Third, the child-robot interactions involved imitative encounters. Developmental scientists working with human infants7,11,38, have pointed out that mutual imitation games are a common occurrence among infants and caretakers, and provide a rich learning experience not only because they include structural matches, but also because they include a temporal component. Interpersonal temporal synchrony of the type occurring in mutual imitation is now considered as a social signal per se5,6 and has been associated with both neural39 and hormonal changes in humans40,41. In the current experiments, the robot-human interaction was treated as a single global system where the robot could learn based on the interaction - hence, the robot-human system was considered an autopoietic social system that was sufficient to maintain the interaction and to develop and regulate the robot’s behavior. The robot would not have developed without the help of the human agent (caregiver). Our computational modeling served to render this kind of social learning more precise and quantifiable than is often the case within developmental and clinical psychology.

Fourth, consistent with work showing that infants react to being imitated in special behavioral and affective ways, exhibiting a distinctive infant neural response to having their behavior copied (reduction in mu rhythm in the EEG)42, the human partner in the current robot experiments was considered as a mirror during the learning phase. Consequently, the robot could learn to connect what it saw with what it did. When the sensory-motor architecture was used in this learning context and coupled with the novelty detector, this was sufficient to develop new autonomous behaviors (person recognition).

Finally, it is of note that the novelty detector computational architecture was based on statistical/probabilistic learning that has been shown to be a key mechanism during early language acquisition43,44 and that has been recently used in robotic goal-based imitation learning45. The novelty detector system that we used made use of a special ‘prediction error’ calculation that helped isolate input from the environment that was unexpected and therefore important to learn about. Our current model and experiments involved typically developing children in child-robot interaction, children with ASD in child-robot interaction, as well as adult-robot interaction, and avatar-robot interaction. This suggests that the architecture allows for generalized learning across a broad range of agents and interactive participants.

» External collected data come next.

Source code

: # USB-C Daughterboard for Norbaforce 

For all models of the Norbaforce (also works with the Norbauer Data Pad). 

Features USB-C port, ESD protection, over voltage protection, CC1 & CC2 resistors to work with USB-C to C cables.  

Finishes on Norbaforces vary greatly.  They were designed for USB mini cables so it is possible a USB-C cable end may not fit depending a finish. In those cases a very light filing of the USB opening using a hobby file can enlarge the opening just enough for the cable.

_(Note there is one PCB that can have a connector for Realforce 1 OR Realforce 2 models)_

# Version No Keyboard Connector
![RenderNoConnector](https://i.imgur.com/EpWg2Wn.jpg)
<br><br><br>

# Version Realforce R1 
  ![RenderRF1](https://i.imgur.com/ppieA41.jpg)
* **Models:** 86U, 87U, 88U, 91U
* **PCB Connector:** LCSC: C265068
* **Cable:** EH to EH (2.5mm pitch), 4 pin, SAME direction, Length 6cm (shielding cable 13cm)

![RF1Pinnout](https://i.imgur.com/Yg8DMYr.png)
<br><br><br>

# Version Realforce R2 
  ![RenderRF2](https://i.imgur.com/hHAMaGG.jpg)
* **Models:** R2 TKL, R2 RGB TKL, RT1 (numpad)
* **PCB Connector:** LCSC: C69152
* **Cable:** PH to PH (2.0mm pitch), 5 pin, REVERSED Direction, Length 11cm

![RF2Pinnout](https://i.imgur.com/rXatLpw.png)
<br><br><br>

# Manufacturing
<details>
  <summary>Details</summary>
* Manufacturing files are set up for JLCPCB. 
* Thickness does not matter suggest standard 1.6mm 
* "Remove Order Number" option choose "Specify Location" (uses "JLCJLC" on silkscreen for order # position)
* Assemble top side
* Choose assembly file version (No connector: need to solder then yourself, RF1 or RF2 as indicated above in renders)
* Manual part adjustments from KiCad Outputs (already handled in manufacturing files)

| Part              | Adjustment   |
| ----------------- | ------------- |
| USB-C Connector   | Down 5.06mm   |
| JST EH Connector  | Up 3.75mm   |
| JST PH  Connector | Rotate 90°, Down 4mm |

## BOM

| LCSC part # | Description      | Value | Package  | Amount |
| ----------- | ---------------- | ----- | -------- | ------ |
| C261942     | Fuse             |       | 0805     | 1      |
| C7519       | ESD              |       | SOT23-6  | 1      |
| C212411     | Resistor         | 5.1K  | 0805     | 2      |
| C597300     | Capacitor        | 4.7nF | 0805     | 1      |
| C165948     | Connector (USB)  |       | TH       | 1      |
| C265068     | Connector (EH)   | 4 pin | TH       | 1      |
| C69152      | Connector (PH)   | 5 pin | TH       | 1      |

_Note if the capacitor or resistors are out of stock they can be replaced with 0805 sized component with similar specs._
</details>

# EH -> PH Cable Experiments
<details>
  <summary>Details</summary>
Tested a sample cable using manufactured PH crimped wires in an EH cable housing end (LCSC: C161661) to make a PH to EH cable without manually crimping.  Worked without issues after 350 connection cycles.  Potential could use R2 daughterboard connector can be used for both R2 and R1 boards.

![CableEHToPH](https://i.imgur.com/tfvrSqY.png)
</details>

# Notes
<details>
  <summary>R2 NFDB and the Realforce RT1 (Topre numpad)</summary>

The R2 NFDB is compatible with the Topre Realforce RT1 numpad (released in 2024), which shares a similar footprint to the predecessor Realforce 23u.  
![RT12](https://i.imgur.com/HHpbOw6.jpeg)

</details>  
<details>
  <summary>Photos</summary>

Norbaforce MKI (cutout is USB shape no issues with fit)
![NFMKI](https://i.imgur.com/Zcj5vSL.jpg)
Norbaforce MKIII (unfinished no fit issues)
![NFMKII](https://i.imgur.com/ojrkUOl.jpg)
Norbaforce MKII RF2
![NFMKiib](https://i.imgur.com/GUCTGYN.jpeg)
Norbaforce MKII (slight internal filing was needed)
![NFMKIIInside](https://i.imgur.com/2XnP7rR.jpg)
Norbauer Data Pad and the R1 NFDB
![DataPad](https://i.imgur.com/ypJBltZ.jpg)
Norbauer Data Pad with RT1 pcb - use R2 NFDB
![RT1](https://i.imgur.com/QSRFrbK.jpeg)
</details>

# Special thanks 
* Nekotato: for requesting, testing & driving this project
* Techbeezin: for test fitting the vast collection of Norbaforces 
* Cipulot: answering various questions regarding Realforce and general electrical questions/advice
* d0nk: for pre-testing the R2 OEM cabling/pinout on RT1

In summary, the experiments illustrate that (i) robots learn to recognize individuals from imitating adults, children with autism, and other agents; (ii) robots can be used as tools for modeling cognitive development, based on developmental theory, confirming the promise of developmental robotics; (iii) in our computational model, person recognition spontaneously emerges through imitation learning, intercorporeal mapping, and statistical learning.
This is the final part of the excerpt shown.